Task item
From the records below, transcribe only the lines running from the one with "- **Chemical Mechanisms**: SAPRC, CB6, MCM, MOZART" through the one with "- **Applications**: Urban". Keep both of those end lines.

Input data
══════
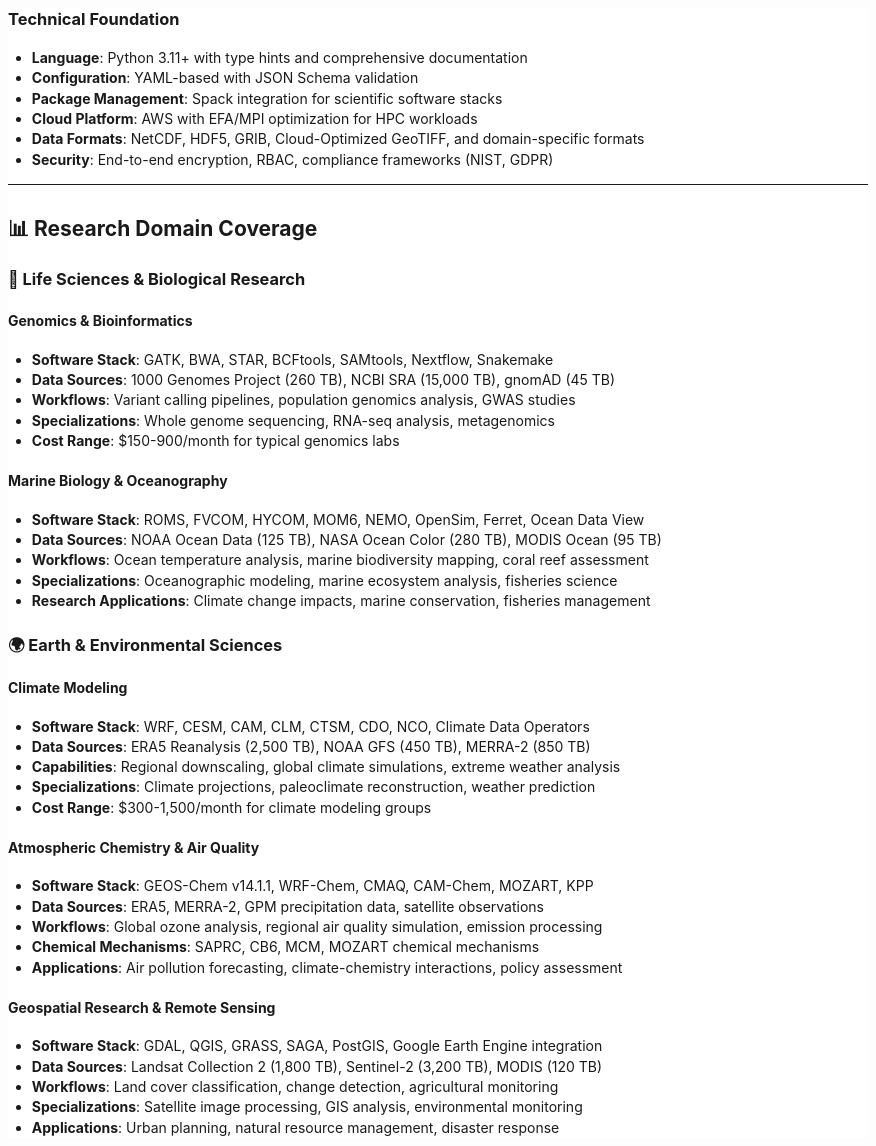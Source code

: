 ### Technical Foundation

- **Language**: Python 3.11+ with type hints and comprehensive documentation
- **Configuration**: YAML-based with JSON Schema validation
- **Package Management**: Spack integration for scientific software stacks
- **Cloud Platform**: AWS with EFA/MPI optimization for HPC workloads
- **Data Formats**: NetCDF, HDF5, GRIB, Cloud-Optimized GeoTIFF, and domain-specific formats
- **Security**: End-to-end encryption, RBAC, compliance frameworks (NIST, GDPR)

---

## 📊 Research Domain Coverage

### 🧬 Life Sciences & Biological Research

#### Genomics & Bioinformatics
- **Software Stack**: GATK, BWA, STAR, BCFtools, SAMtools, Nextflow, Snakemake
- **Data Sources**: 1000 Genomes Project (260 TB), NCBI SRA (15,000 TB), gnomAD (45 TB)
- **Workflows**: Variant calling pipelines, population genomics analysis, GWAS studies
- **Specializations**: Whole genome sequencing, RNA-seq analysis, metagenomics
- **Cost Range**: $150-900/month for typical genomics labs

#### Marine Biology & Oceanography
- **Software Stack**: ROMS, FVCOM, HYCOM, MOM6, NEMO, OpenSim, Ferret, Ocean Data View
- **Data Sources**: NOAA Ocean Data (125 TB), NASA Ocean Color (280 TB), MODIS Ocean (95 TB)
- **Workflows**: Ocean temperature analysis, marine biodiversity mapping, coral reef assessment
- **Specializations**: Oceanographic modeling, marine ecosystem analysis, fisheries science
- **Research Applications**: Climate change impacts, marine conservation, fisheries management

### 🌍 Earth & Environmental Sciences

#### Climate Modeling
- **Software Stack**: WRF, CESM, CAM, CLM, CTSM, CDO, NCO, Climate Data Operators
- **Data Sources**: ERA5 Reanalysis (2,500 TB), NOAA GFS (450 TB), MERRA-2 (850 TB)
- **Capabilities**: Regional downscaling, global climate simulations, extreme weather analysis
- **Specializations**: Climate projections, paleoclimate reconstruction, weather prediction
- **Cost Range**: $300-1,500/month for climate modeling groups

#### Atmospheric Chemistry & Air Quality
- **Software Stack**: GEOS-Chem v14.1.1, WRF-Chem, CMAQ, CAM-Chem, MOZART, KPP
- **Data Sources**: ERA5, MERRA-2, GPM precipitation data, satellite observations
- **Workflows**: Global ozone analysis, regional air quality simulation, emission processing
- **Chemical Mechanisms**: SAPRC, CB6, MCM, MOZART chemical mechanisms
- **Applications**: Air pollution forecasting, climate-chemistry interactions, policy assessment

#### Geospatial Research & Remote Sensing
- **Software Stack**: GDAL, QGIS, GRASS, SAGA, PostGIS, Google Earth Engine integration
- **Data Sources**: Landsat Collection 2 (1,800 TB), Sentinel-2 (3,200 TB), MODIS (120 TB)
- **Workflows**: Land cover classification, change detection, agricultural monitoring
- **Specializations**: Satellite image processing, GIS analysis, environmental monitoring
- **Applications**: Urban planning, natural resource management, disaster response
══════
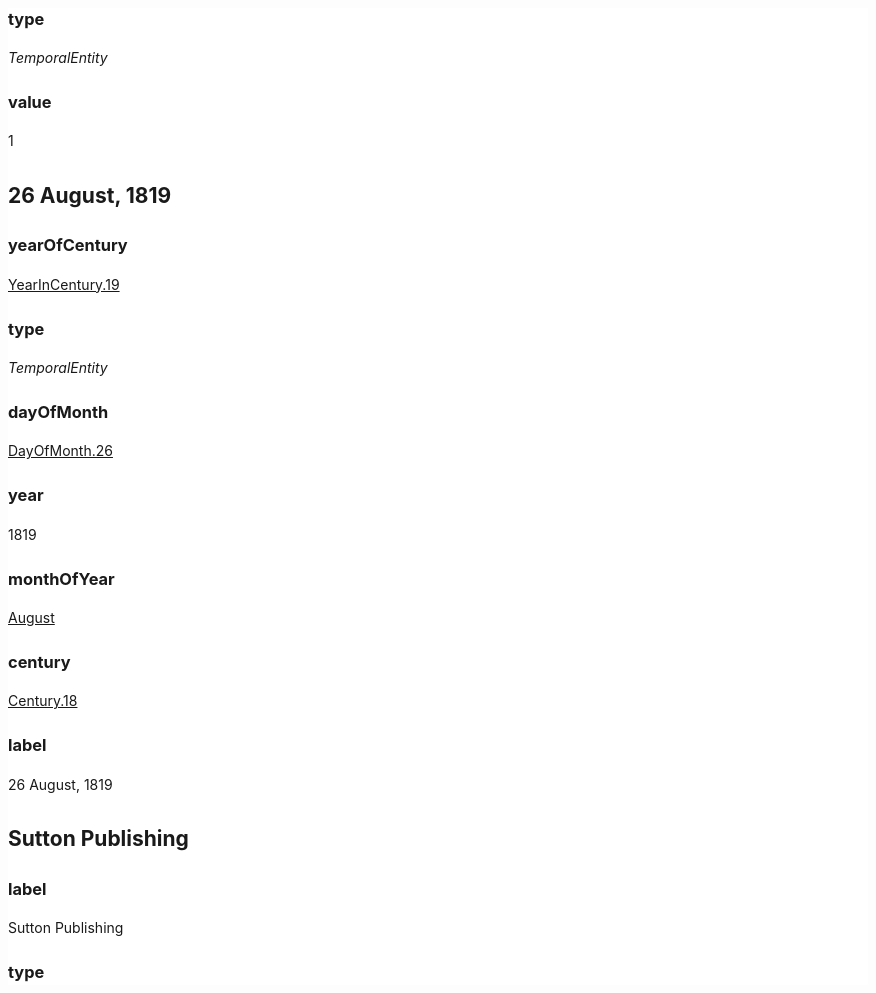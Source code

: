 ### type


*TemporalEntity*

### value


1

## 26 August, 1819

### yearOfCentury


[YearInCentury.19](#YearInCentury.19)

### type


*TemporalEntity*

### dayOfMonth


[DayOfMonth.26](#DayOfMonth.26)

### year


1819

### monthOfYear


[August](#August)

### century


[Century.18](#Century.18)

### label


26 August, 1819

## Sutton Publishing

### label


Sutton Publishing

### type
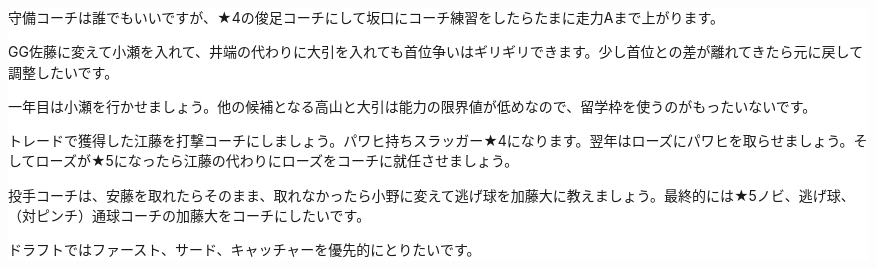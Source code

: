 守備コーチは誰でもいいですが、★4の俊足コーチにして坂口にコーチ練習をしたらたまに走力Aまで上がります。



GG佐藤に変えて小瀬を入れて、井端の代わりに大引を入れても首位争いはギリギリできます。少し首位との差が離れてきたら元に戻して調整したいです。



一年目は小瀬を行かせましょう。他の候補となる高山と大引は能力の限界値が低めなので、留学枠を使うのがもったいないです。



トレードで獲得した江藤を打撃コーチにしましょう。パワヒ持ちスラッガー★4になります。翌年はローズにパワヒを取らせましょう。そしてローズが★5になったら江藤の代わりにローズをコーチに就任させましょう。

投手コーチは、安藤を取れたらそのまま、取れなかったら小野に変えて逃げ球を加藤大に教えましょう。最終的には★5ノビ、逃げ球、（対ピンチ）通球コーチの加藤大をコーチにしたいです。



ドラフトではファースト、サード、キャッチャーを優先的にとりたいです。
══════
Result of the exercise
- **Chemical Mechanisms**: SAPRC, CB6, MCM, MOZART chemical mechanisms
- **Applications**: Air pollution forecasting, climate-chemistry interactions, policy assessment

#### Geospatial Research & Remote Sensing
- **Software Stack**: GDAL, QGIS, GRASS, SAGA, PostGIS, Google Earth Engine integration
- **Data Sources**: Landsat Collection 2 (1,800 TB), Sentinel-2 (3,200 TB), MODIS (120 TB)
- **Workflows**: Land cover classification, change detection, agricultural monitoring
- **Specializations**: Satellite image processing, GIS analysis, environmental monitoring
- **Applications**: Urban planning, natural resource management, disaster response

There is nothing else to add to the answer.